§ INSTRUCTIONS TO FOLLOW
The response must restate the data exactly, with nothing left out.

:::

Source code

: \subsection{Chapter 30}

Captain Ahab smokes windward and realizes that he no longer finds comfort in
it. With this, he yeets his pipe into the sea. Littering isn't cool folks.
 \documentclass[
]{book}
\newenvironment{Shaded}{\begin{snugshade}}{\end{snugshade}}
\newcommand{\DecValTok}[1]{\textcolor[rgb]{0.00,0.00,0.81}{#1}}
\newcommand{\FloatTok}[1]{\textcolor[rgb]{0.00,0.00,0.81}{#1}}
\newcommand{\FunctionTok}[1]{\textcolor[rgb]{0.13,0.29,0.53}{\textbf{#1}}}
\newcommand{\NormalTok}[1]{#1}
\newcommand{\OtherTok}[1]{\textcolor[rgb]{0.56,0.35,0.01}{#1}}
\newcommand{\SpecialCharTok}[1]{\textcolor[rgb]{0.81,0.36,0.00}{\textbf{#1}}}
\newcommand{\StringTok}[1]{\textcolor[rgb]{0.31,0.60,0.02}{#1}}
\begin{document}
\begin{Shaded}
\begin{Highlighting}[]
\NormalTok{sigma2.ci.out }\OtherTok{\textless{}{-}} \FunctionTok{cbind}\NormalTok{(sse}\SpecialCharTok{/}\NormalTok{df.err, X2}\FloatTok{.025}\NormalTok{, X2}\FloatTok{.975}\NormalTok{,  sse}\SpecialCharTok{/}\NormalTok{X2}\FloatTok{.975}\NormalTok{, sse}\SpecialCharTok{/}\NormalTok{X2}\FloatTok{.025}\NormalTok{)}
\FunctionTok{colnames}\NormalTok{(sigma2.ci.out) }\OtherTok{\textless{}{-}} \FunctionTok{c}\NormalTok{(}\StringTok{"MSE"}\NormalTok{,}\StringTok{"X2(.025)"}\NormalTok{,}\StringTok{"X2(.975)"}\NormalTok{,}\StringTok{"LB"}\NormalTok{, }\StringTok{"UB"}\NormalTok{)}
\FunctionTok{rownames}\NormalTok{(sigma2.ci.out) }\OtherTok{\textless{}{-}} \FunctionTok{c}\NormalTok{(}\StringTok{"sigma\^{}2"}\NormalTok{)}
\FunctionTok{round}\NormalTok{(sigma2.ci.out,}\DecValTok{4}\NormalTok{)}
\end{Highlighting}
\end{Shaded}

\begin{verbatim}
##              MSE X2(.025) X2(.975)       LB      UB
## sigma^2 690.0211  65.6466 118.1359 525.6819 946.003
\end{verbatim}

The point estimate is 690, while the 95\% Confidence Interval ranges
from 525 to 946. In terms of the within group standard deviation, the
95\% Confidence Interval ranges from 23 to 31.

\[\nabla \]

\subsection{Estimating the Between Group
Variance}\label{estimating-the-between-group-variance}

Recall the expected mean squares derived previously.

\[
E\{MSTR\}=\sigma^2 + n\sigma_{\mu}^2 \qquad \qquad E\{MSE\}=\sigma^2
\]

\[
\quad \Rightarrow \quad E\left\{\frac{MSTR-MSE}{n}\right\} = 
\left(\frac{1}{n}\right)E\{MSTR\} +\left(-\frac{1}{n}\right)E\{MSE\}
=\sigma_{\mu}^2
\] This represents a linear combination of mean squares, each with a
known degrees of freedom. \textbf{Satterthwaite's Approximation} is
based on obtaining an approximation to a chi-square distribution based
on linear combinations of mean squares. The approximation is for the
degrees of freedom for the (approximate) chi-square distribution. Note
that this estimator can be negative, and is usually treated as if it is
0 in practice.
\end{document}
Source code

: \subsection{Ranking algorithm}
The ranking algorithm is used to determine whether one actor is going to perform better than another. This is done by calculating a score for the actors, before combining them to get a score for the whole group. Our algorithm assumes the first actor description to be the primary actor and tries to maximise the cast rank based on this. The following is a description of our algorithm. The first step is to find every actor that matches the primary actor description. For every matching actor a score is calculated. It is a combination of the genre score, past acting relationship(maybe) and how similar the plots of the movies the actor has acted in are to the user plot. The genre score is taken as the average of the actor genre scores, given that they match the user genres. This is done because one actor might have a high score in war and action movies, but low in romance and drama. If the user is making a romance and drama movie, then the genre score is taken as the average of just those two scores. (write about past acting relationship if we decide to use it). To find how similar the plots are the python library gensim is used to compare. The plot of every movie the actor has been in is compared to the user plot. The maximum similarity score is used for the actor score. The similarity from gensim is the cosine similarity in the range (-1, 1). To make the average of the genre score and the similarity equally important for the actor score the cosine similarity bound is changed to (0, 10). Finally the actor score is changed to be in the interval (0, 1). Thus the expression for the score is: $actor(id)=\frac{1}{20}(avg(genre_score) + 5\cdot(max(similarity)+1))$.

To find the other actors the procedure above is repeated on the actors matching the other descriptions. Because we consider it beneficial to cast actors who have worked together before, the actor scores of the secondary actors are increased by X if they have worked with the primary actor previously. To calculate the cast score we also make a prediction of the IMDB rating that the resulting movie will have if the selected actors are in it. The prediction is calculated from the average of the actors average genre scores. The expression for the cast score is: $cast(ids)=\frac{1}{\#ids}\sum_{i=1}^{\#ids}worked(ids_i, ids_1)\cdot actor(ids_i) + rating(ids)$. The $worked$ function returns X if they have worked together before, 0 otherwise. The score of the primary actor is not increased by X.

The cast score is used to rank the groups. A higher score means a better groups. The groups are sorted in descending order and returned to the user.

:::

§ EXERCISE ANSWER
Source code

: \subsection{Chapter 30}

Captain Ahab smokes windward and realizes that he no longer finds comfort in
it. With this, he yeets his pipe into the sea. Littering isn't cool folks.
 \documentclass[
]{book}
\newenvironment{Shaded}{\begin{snugshade}}{\end{snugshade}}
\newcommand{\DecValTok}[1]{\textcolor[rgb]{0.00,0.00,0.81}{#1}}
\newcommand{\FloatTok}[1]{\textcolor[rgb]{0.00,0.00,0.81}{#1}}
\newcommand{\FunctionTok}[1]{\textcolor[rgb]{0.13,0.29,0.53}{\textbf{#1}}}
\newcommand{\NormalTok}[1]{#1}
\newcommand{\OtherTok}[1]{\textcolor[rgb]{0.56,0.35,0.01}{#1}}
\newcommand{\SpecialCharTok}[1]{\textcolor[rgb]{0.81,0.36,0.00}{\textbf{#1}}}
\newcommand{\StringTok}[1]{\textcolor[rgb]{0.31,0.60,0.02}{#1}}
\begin{document}
\begin{Shaded}
\begin{Highlighting}[]
\NormalTok{sigma2.ci.out }\OtherTok{\textless{}{-}} \FunctionTok{cbind}\NormalTok{(sse}\SpecialCharTok{/}\NormalTok{df.err, X2}\FloatTok{.025}\NormalTok{, X2}\FloatTok{.975}\NormalTok{,  sse}\SpecialCharTok{/}\NormalTok{X2}\FloatTok{.975}\NormalTok{, sse}\SpecialCharTok{/}\NormalTok{X2}\FloatTok{.025}\NormalTok{)}
\FunctionTok{colnames}\NormalTok{(sigma2.ci.out) }\OtherTok{\textless{}{-}} \FunctionTok{c}\NormalTok{(}\StringTok{"MSE"}\NormalTok{,}\StringTok{"X2(.025)"}\NormalTok{,}\StringTok{"X2(.975)"}\NormalTok{,}\StringTok{"LB"}\NormalTok{, }\StringTok{"UB"}\NormalTok{)}
\FunctionTok{rownames}\NormalTok{(sigma2.ci.out) }\OtherTok{\textless{}{-}} \FunctionTok{c}\NormalTok{(}\StringTok{"sigma\^{}2"}\NormalTok{)}
\FunctionTok{round}\NormalTok{(sigma2.ci.out,}\DecValTok{4}\NormalTok{)}
\end{Highlighting}
\end{Shaded}

\begin{verbatim}
##              MSE X2(.025) X2(.975)       LB      UB
## sigma^2 690.0211  65.6466 118.1359 525.6819 946.003
\end{verbatim}

The point estimate is 690, while the 95\% Confidence Interval ranges
from 525 to 946. In terms of the within group standard deviation, the
95\% Confidence Interval ranges from 23 to 31.

\[\nabla \]

\subsection{Estimating the Between Group
Variance}\label{estimating-the-between-group-variance}

Recall the expected mean squares derived previously.

\[
E\{MSTR\}=\sigma^2 + n\sigma_{\mu}^2 \qquad \qquad E\{MSE\}=\sigma^2
\]

\[
\quad \Rightarrow \quad E\left\{\frac{MSTR-MSE}{n}\right\} = 
\left(\frac{1}{n}\right)E\{MSTR\} +\left(-\frac{1}{n}\right)E\{MSE\}
=\sigma_{\mu}^2
\] This represents a linear combination of mean squares, each with a
known degrees of freedom. \textbf{Satterthwaite's Approximation} is
based on obtaining an approximation to a chi-square distribution based
on linear combinations of mean squares. The approximation is for the
degrees of freedom for the (approximate) chi-square distribution. Note
that this estimator can be negative, and is usually treated as if it is
0 in practice.
\end{document}
Source code

: \subsection{Ranking algorithm}
The ranking algorithm is used to determine whether one actor is going to perform better than another. This is done by calculating a score for the actors, before combining them to get a score for the whole group. Our algorithm assumes the first actor description to be the primary actor and tries to maximise the cast rank based on this. The following is a description of our algorithm. The first step is to find every actor that matches the primary actor description. For every matching actor a score is calculated. It is a combination of the genre score, past acting relationship(maybe) and how similar the plots of the movies the actor has acted in are to the user plot. The genre score is taken as the average of the actor genre scores, given that they match the user genres. This is done because one actor might have a high score in war and action movies, but low in romance and drama. If the user is making a romance and drama movie, then the genre score is taken as the average of just those two scores. (write about past acting relationship if we decide to use it). To find how similar the plots are the python library gensim is used to compare. The plot of every movie the actor has been in is compared to the user plot. The maximum similarity score is used for the actor score. The similarity from gensim is the cosine similarity in the range (-1, 1). To make the average of the genre score and the similarity equally important for the actor score the cosine similarity bound is changed to (0, 10). Finally the actor score is changed to be in the interval (0, 1). Thus the expression for the score is: $actor(id)=\frac{1}{20}(avg(genre_score) + 5\cdot(max(similarity)+1))$.

To find the other actors the procedure above is repeated on the actors matching the other descriptions. Because we consider it beneficial to cast actors who have worked together before, the actor scores of the secondary actors are increased by X if they have worked with the primary actor previously. To calculate the cast score we also make a prediction of the IMDB rating that the resulting movie will have if the selected actors are in it. The prediction is calculated from the average of the actors average genre scores. The expression for the cast score is: $cast(ids)=\frac{1}{\#ids}\sum_{i=1}^{\#ids}worked(ids_i, ids_1)\cdot actor(ids_i) + rating(ids)$. The $worked$ function returns X if they have worked together before, 0 otherwise. The score of the primary actor is not increased by X.

The cast score is used to rank the groups. A higher score means a better groups. The groups are sorted in descending order and returned to the user.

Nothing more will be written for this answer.